Definamos “espectáculo” a lo bestia diciendo que es lo visto o vivido por mucha gente. Entendido así, el espectáculo no requiere de presencia física; se valen las intermediaciones, más que todo visuales y auditivas. A priori, no tengo nada contra el espectáculo definido de esa manera. Sé que los hay A, B y hasta Z. Algunos me gustan, unos pocos me emocionan, mientras abomino de la mayoría, como casi cualquier paisano. Ya se sabe que hay gustos para todo y que cabe dárselas de exclusivo.
Las artes no tienen por qué ser espectaculares —un poeta lee sus versos en voz baja ante una audiencia selecta sin que se mueva una hoja en el bosque—. Muchos grandes creadores, dígase Fernando Pessoa que viene sonando por estos días en Colombia, fueron ignorados por el público en vida, que es cuando cuenta, al menos para el creador de origen. Esta historia se ha repetido muchas veces. Sin embargo, las artes no tienen por qué no ser espectaculares. Una interpretación de la Novena sinfonía de Beethoven, para no hablar de un concierto de Dire Straits o de Joaquín Sabina, pueden ser acojonantes y multitudinarios. Al final de su vida, para recuperarse del saqueo al que lo sometió una manager inescrupulosa, Leonard Cohen dio giras de conciertos multitudinarias por muchos países, que según quienes asistieron a ellas fueron inolvidables.
Según eso, las artes y el espectáculo sí se tocan. No hay pecado en ello. El espectáculo es una posible y legítima palanca para la difusión de las artes. Muy en particular, el universo audiovisual tiene una vocación espectacular. Está la televisión abierta, donde es difícil —no imposible— que el componente artístico sobrepuje al espectacular. En contraste, la televisión cerrada, que con frecuencia también llega a tener audiencias inmensas, es la gran novedad estética de este siglo XXI en que ha creado una clara simbiosis con el arte de la narración memorable. El público, ¿es el mismo? Sí y no. O sea, a veces migra de un fenómeno al otro y de regreso. Se trata de una tensión no destructiva. Un nuevo componente del espectáculo son las redes sociales y el internet. Allí las artes no se destacan tanto, dada la casi nula discriminación que hay a la hora de difundir algo, o sea, el exceso de democracia. En términos generales, la idea es que la zona de encuentro entre las artes y el espectáculo se expanda y se haga más fértil, sin confundirse.

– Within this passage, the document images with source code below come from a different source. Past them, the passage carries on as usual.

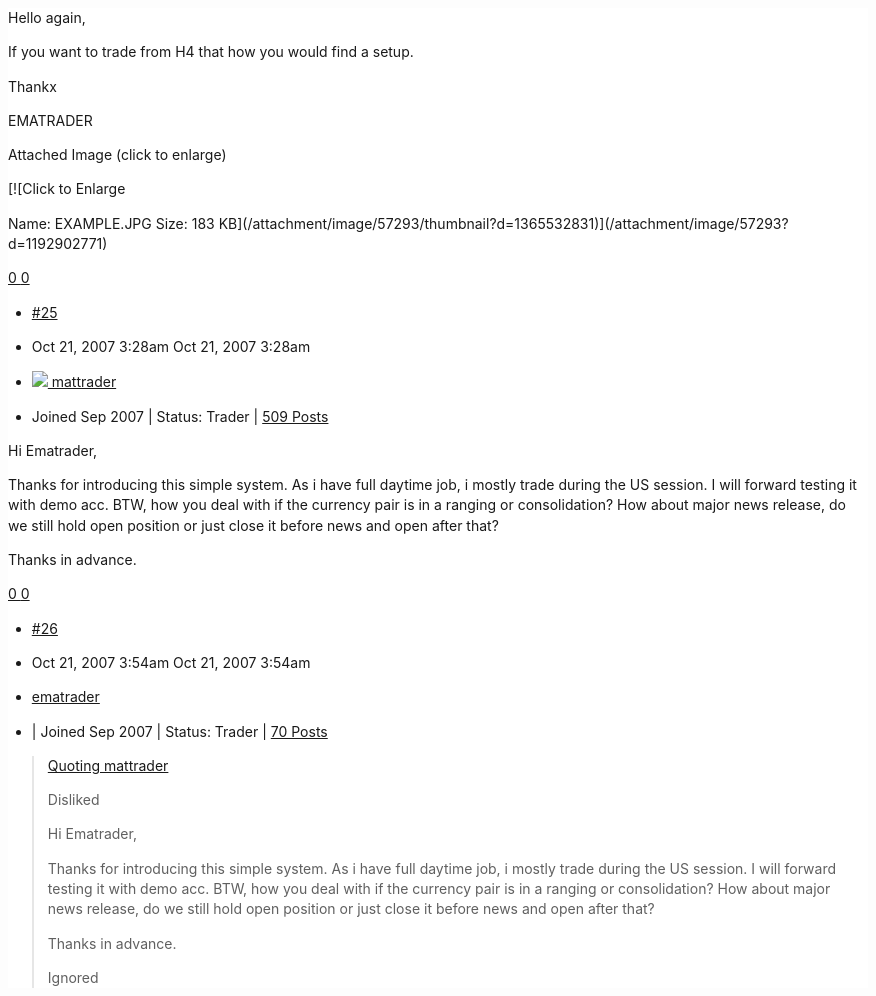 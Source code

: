 Hello again,  
  
If you want to trade from H4 that how you would find a setup.  
  
Thankx  
  
EMATRADER 

Attached Image (click to enlarge)

[![Click to Enlarge

Name: EXAMPLE.JPG
Size: 183 KB](/attachment/image/57293/thumbnail?d=1365532831)](/attachment/image/57293?d=1192902771)   

[0 ](javascript:void\(0\);) [0 ](javascript:void\(0\);)

  * [#25](/thread/post/1657822#post1657822 "Post Permalink")

  * Oct 21, 2007 3:28am  Oct 21, 2007 3:28am 

  * [![](https://assets.faireconomy.media/nfs/customavatars/thumbs/medium/avatar47531_10.gif) mattrader](mattrader)

  * Joined Sep 2007 | Status: Trader | [509 Posts](/search?do=process&provider=Member&searchuser=47531)

Hi Ematrader,  
  
Thanks for introducing this simple system. As i have full daytime job, i mostly trade during the US session. I will forward testing it with demo acc. BTW, how you deal with if the currency pair is in a ranging or consolidation? How about major news release, do we still hold open position or just close it before news and open after that?  
  
Thanks in advance. 

[0 ](javascript:void\(0\);) [0 ](javascript:void\(0\);)

  * [#26](/thread/post/1657840#post1657840 "Post Permalink")

  * Oct 21, 2007 3:54am  Oct 21, 2007 3:54am 

  * [ ematrader](ematrader)

  * | Joined Sep 2007  | Status: Trader | [70 Posts](/search?do=process&provider=Member&searchuser=48549)

> [Quoting mattrader](/thread/post/1657822#post1657822 "View Quoted Post")
> 
> Disliked
> 
> Hi Ematrader,  
>    
>  Thanks for introducing this simple system. As i have full daytime job, i mostly trade during the US session. I will forward testing it with demo acc. BTW, how you deal with if the currency pair is in a ranging or consolidation? How about major news release, do we still hold open position or just close it before news and open after that?  
>    
>  Thanks in advance.
> 
> Ignored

Ahora bien, si algo daña las relaciones entre las artes y la sociedad del espectáculo es el populismo, esto es, la necesidad de buscar enemigos, de forzar polarizaciones, de separar buenos y malos en forma maniquea. De ahí que sea corriente la gente del espectáculo que opta por expulsar a las artes, como cualquier Platón de pacotilla. El populismo también denuncia un presunto elitismo, como si Joyce o Mozart o Dante tuvieran el propósito de quitarle el oxígeno a Paulina Rubio. Son habitantes de otro barrio, es todo. Además, según lo definió acertadamente Alemania en estos meses, las artes pueden y deben considerarse artículos de primera necesidad. Un libro, una buena película o serie son la compañía ideal para curar los sentimientos de aburrimiento y soledad que ha traído la pandemia.
En fin, que viva la complejidad, abajo el reduccionismo.